Some quick facts about the repeal of that critical provision in the STOCK Act:

  • Voting on it took 14 seconds in the House.
  • It took only 10 seconds in the Senate.
  • Neither chamber debated the bill.
  • Neither chamber formally voted on the bill.
  • Neither chamber had a hearing on the bill.

Transparency is key to holding the government accountable. But it also requires enormous legwork on the part of the apparatuses around the government, from citizen journalists to advocacy groups. It’s why the people at Sunlight spend so much time building tools. It’s not enough to just do policy work. And it’s not efficient to just do reporting.

In short, this information should have been easily publicly accessible, and designed to enable actual utilization of the data. Gutting the bill ensured precisely the opposite. Indeed, it did a great deal of damage to the ability of Sunlight developers and other civic hackers to make this data accessible and useable for the laypeople, reporters, prosecutors, inspectors – otherwise known as all the people that need it.

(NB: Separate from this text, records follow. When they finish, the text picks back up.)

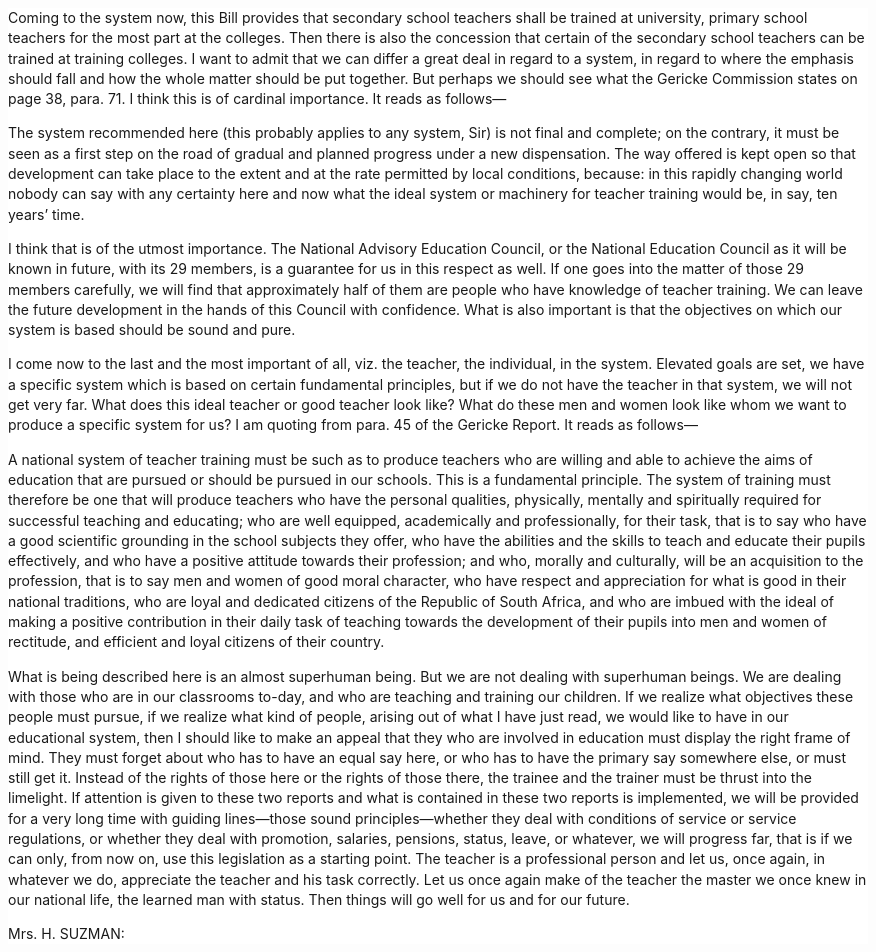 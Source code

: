 <p><span class="col_5589-5590" refersTo="page_1284"/>Coming to the system now, this Bill provides that secondary school teachers shall be trained at university, primary school teachers for the most part at the colleges. Then there is also the concession that certain of the secondary school teachers can be trained at training colleges. I want to admit that we can differ a great deal in regard to a system, in regard to where the emphasis should fall and how the whole matter should be put together. But perhaps we should see what the Gericke Commission states on page 38, para. 71. I think this is of cardinal importance. It reads as follows&#x2014;</p>

<block name="quote">The system recommended here (this probably applies to any system, Sir) is not final and complete; on the contrary, it must be seen as a first step on the road of gradual and planned progress under a new dispensation. The way offered is kept open so that development can take place to the extent and at the rate permitted by local conditions, because: in this rapidly changing world nobody can say with any certainty here and now what the ideal system or machinery for teacher training would be, in say, ten years&#x2019; time.</block>

<p>I think that is of the utmost importance. The National Advisory Education Council, or the National Education Council as it will be known in future, with its 29 members, is a guarantee for us in this respect as well. If one goes into the matter of those 29 members carefully, we will find that approximately half of them are people who have knowledge of teacher training. We can leave the future development in the hands of this Council with confidence. What is also important is that the objectives on which our system is based should be sound and pure.</p>

<p>I come now to the last and the most important of all, viz. the teacher, the individual, in the system. Elevated goals are set, we have a specific system which is based on certain fundamental principles, but if we do not have the teacher in that system, we will not get very far. What does this ideal teacher or good teacher look like&#x003F; What do these men and women look like whom we want to produce a specific system for us&#x003F; I am quoting from para. 45 of the Gericke Report. It reads as follows&#x2014;</p>

<block name="quote">A national system of teacher training must be such as to produce teachers who are willing and able to achieve the aims of education that are pursued or should be pursued in our schools. This is a fundamental principle. The system of training must therefore be one that will produce teachers who have the personal qualities, physically, mentally and spiritually required for successful teaching and educating; who are well equipped, academically and professionally, for their task, that is to say who have a good scientific grounding in the school subjects they offer, who have the abilities and the skills to teach and educate their pupils effectively, and who have a positive attitude towards their profession; and who, morally and culturally, will be an acquisition to the profession, that is to say men and women of good moral character, who have respect and appreciation for what is good in their national traditions, who are loyal and dedicated citizens of the Republic of South Africa, and who are imbued with the ideal of making a positive contribution in their daily task of teaching towards the development of their pupils into men and women of rectitude, and efficient and loyal citizens of their country.</block>

<p>What is being described here is an almost superhuman being. But we are not dealing with superhuman beings. We are dealing with those who are in our classrooms to-day, and who are teaching and training our children. If we realize what objectives these people must pursue, if we realize what kind of people, arising out of what I have just read, we would like to have in our educational system, then I should like to make an appeal that they who are involved in education must display the right frame of mind. They must forget about who has to have an equal say here, or who has to have the primary say somewhere else, or must still get it. Instead of the rights of those here or the rights of those there, the trainee and the trainer must be thrust into the limelight. If attention is given to these two reports and what is contained in these two reports is implemented, we will be provided for a very long time with guiding lines&#x2014;those sound principles&#x2014;whether they deal with conditions of service or service regulations, or whether they deal with promotion, salaries, pensions, status, leave, or whatever, we will progress far, that is if we can only, from now on, use this legislation as a starting point. The teacher is a professional person and let us, once again, in whatever we do, appreciate the teacher and his task correctly. Let us once again make of the teacher the master we once knew in our national life, the learned man with status. Then things will go well for us and for our future.</p>

</speech>

<speech by="#suzman">

<from>Mrs. <person refersTo="hansard_za">H. SUZMAN</person>:</from>

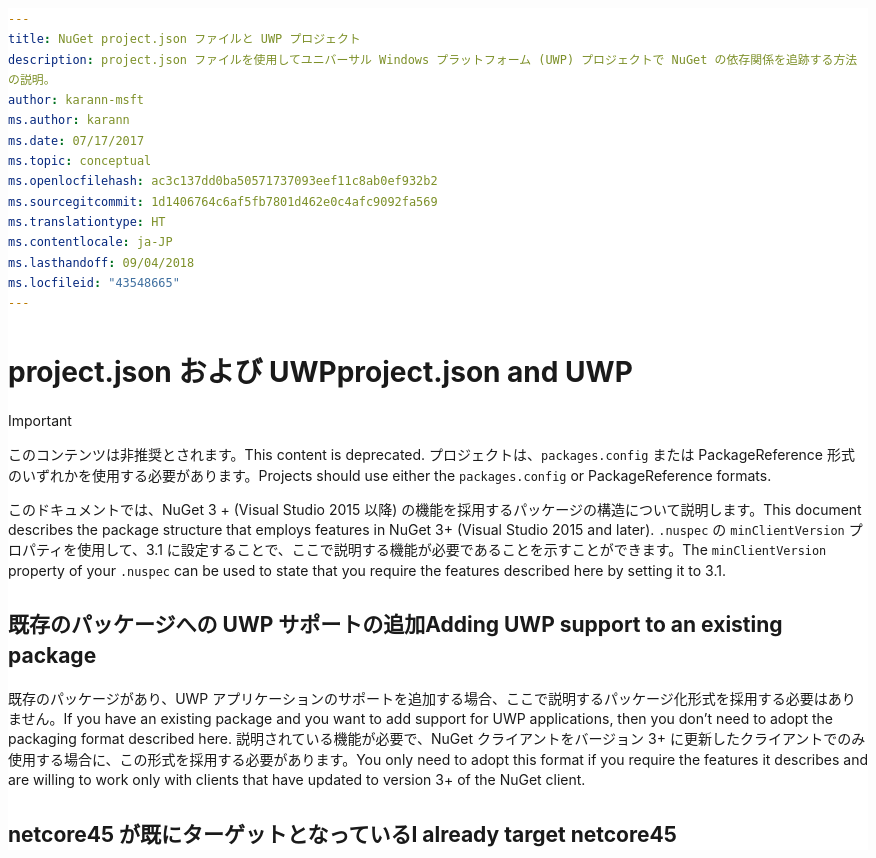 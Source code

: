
 ```yaml
---
title: NuGet project.json ファイルと UWP プロジェクト
description: project.json ファイルを使用してユニバーサル Windows プラットフォーム (UWP) プロジェクトで NuGet の依存関係を追跡する方法の説明。
author: karann-msft
ms.author: karann
ms.date: 07/17/2017
ms.topic: conceptual
ms.openlocfilehash: ac3c137dd0ba50571737093eef11c8ab0ef932b2
ms.sourcegitcommit: 1d1406764c6af5fb7801d462e0c4afc9092fa569
ms.translationtype: HT
ms.contentlocale: ja-JP
ms.lasthandoff: 09/04/2018
ms.locfileid: "43548665"
---
```

# <a name="projectjson-and-uwp"></a><span data-ttu-id="e5a1c-103">project.json および UWP</span><span class="sxs-lookup"><span data-stu-id="e5a1c-103">project.json and UWP</span></span>

> [!Important]
> <span data-ttu-id="e5a1c-104">このコンテンツは非推奨とされます。</span><span class="sxs-lookup"><span data-stu-id="e5a1c-104">This content is deprecated.</span></span> <span data-ttu-id="e5a1c-105">プロジェクトは、`packages.config` または PackageReference 形式のいずれかを使用する必要があります。</span><span class="sxs-lookup"><span data-stu-id="e5a1c-105">Projects should use either the `packages.config` or PackageReference formats.</span></span>

<span data-ttu-id="e5a1c-106">このドキュメントでは、NuGet 3 + (Visual Studio 2015 以降) の機能を採用するパッケージの構造について説明します。</span><span class="sxs-lookup"><span data-stu-id="e5a1c-106">This document describes the package structure that employs features in NuGet 3+ (Visual Studio 2015 and later).</span></span> <span data-ttu-id="e5a1c-107">`.nuspec` の `minClientVersion` プロパティを使用して、3.1 に設定することで、ここで説明する機能が必要であることを示すことができます。</span><span class="sxs-lookup"><span data-stu-id="e5a1c-107">The `minClientVersion` property of your `.nuspec` can be used to state that you require the features described here by setting it to 3.1.</span></span>

## <a name="adding-uwp-support-to-an-existing-package"></a><span data-ttu-id="e5a1c-108">既存のパッケージへの UWP サポートの追加</span><span class="sxs-lookup"><span data-stu-id="e5a1c-108">Adding UWP support to an existing package</span></span>

<span data-ttu-id="e5a1c-109">既存のパッケージがあり、UWP アプリケーションのサポートを追加する場合、ここで説明するパッケージ化形式を採用する必要はありません。</span><span class="sxs-lookup"><span data-stu-id="e5a1c-109">If you have an existing package and you want to add support for UWP applications, then you don’t need to adopt the  packaging format described here.</span></span> <span data-ttu-id="e5a1c-110">説明されている機能が必要で、NuGet クライアントをバージョン 3+ に更新したクライアントでのみ使用する場合に、この形式を採用する必要があります。</span><span class="sxs-lookup"><span data-stu-id="e5a1c-110">You only need to adopt this format if you require the features it describes and are willing to  work only with clients that have updated to version 3+ of the NuGet client.</span></span>

## <a name="i-already-target-netcore45"></a><span data-ttu-id="e5a1c-111">netcore45 が既にターゲットとなっている</span><span class="sxs-lookup"><span data-stu-id="e5a1c-111">I already target netcore45</span></span>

Optional electronic filing and the repealed provision requiring online posting of filings serve as nothing but an enormous wall between the public and the information we deserve.

The changes were a knee-jerk reaction to claims that online disclosure might render filers susceptible to criminal activity. Even if this was true, the fact that this potentially sensitive information was already public – and in theory still is, if you count a filing cabinet as public – means the changes public servants need for their safety are utterly unachieved by simply obscuring the data.